■ WORK ITEM ■
Please determine how many lines of the material include the word "should", and respond with nothing but that number.

=-=-=

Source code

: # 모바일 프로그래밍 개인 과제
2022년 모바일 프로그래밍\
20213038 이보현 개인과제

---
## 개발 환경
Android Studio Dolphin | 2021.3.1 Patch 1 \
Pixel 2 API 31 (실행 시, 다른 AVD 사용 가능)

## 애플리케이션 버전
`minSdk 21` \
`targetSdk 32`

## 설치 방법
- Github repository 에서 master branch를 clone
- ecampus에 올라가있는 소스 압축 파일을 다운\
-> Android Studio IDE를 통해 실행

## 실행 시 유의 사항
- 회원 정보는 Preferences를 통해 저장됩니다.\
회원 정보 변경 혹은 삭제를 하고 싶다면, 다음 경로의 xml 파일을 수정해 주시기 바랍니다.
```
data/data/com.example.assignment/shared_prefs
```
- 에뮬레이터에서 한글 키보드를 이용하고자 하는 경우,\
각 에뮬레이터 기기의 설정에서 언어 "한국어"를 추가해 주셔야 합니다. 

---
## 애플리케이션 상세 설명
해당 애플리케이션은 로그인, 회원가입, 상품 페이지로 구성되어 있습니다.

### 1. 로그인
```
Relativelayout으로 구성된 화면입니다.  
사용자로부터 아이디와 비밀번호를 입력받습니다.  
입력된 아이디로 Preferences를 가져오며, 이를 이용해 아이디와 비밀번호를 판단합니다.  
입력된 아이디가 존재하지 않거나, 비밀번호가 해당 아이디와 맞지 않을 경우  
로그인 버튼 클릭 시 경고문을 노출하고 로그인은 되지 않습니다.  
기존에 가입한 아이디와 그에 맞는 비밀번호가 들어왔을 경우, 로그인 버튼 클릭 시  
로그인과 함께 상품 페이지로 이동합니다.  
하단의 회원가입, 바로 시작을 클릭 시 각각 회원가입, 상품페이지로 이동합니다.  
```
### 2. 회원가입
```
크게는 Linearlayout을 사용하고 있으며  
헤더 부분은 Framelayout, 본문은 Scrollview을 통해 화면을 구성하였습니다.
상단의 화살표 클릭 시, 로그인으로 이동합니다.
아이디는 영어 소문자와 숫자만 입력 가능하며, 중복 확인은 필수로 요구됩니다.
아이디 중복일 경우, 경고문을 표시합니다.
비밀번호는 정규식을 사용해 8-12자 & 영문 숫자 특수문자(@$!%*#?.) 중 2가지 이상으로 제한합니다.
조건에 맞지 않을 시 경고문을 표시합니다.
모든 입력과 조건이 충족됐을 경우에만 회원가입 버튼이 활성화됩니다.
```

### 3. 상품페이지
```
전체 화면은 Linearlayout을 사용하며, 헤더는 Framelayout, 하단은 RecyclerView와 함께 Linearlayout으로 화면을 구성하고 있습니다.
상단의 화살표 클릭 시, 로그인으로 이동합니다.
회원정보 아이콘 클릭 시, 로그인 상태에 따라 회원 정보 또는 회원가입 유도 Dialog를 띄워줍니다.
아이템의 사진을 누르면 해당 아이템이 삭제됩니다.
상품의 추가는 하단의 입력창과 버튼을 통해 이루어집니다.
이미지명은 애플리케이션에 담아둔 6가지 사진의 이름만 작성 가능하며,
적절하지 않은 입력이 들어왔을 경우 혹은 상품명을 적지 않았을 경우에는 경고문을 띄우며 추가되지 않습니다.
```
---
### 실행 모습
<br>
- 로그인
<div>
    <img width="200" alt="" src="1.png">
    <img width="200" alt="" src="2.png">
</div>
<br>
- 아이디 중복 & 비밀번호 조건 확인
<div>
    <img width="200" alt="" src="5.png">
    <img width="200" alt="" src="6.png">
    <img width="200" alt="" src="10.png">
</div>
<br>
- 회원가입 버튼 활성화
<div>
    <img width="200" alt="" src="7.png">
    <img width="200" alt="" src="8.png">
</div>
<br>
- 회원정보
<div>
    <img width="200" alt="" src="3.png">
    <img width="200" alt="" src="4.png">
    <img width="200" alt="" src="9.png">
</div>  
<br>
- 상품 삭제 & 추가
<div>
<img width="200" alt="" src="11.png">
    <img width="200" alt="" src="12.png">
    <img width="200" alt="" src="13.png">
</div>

=-=-=

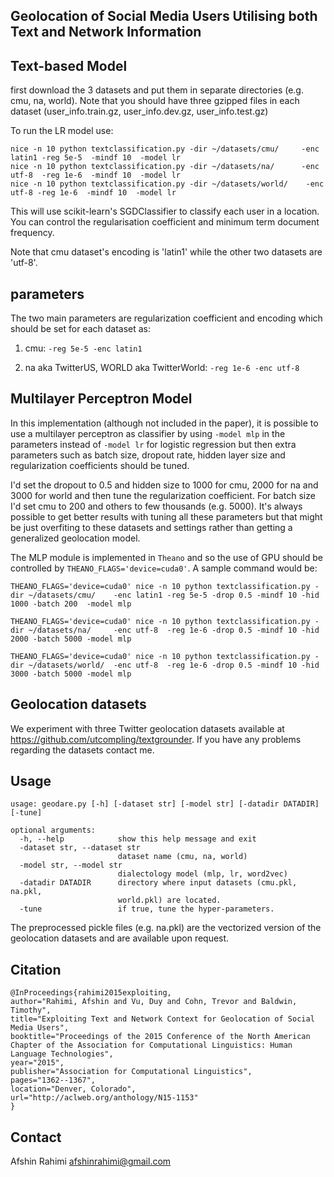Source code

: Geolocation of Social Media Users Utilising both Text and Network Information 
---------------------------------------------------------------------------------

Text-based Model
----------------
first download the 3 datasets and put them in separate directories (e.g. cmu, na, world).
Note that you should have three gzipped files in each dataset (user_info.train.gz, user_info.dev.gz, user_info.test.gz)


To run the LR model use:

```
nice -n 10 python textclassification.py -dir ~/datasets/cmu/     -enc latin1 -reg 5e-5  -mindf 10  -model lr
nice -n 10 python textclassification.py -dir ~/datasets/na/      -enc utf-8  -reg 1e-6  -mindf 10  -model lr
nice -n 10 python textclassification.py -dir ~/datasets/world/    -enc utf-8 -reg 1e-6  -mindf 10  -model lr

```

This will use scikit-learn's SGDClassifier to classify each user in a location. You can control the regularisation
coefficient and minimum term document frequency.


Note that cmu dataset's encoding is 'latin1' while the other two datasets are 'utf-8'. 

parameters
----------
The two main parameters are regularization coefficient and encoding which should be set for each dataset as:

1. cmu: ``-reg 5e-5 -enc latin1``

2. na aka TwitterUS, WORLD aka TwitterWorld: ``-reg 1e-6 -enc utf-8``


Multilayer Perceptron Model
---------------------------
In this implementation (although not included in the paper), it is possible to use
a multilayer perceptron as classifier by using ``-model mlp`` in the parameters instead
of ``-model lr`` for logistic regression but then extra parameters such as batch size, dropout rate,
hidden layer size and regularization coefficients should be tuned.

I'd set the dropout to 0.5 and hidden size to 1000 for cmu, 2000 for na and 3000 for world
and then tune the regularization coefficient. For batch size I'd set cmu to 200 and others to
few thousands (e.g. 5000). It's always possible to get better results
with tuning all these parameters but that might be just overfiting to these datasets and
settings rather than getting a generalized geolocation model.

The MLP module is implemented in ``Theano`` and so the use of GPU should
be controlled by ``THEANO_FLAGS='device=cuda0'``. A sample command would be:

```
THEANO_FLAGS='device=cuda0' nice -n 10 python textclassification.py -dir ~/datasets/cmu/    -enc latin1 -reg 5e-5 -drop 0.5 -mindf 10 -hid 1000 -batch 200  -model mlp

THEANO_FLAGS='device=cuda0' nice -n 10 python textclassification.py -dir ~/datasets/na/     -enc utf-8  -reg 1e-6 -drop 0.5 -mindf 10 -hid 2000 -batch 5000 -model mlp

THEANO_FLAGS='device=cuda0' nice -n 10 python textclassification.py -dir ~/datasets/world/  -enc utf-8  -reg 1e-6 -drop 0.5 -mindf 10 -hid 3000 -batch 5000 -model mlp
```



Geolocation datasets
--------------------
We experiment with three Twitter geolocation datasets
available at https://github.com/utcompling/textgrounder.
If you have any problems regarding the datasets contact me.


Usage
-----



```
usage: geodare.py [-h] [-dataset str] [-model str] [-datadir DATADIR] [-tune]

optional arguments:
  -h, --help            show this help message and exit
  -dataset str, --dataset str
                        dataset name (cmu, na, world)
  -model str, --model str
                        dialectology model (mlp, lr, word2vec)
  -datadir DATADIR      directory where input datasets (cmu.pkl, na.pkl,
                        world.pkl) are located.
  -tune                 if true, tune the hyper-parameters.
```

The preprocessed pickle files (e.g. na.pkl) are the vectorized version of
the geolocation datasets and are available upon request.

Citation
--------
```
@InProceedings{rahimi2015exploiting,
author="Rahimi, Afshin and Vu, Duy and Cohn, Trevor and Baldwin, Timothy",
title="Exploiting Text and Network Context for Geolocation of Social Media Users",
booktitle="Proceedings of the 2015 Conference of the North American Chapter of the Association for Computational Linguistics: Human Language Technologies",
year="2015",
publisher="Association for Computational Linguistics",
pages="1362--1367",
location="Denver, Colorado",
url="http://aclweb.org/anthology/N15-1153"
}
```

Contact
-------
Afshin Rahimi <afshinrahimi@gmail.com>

=-=-=

■ RESPONSE FOR THIS EXERCISE ■
4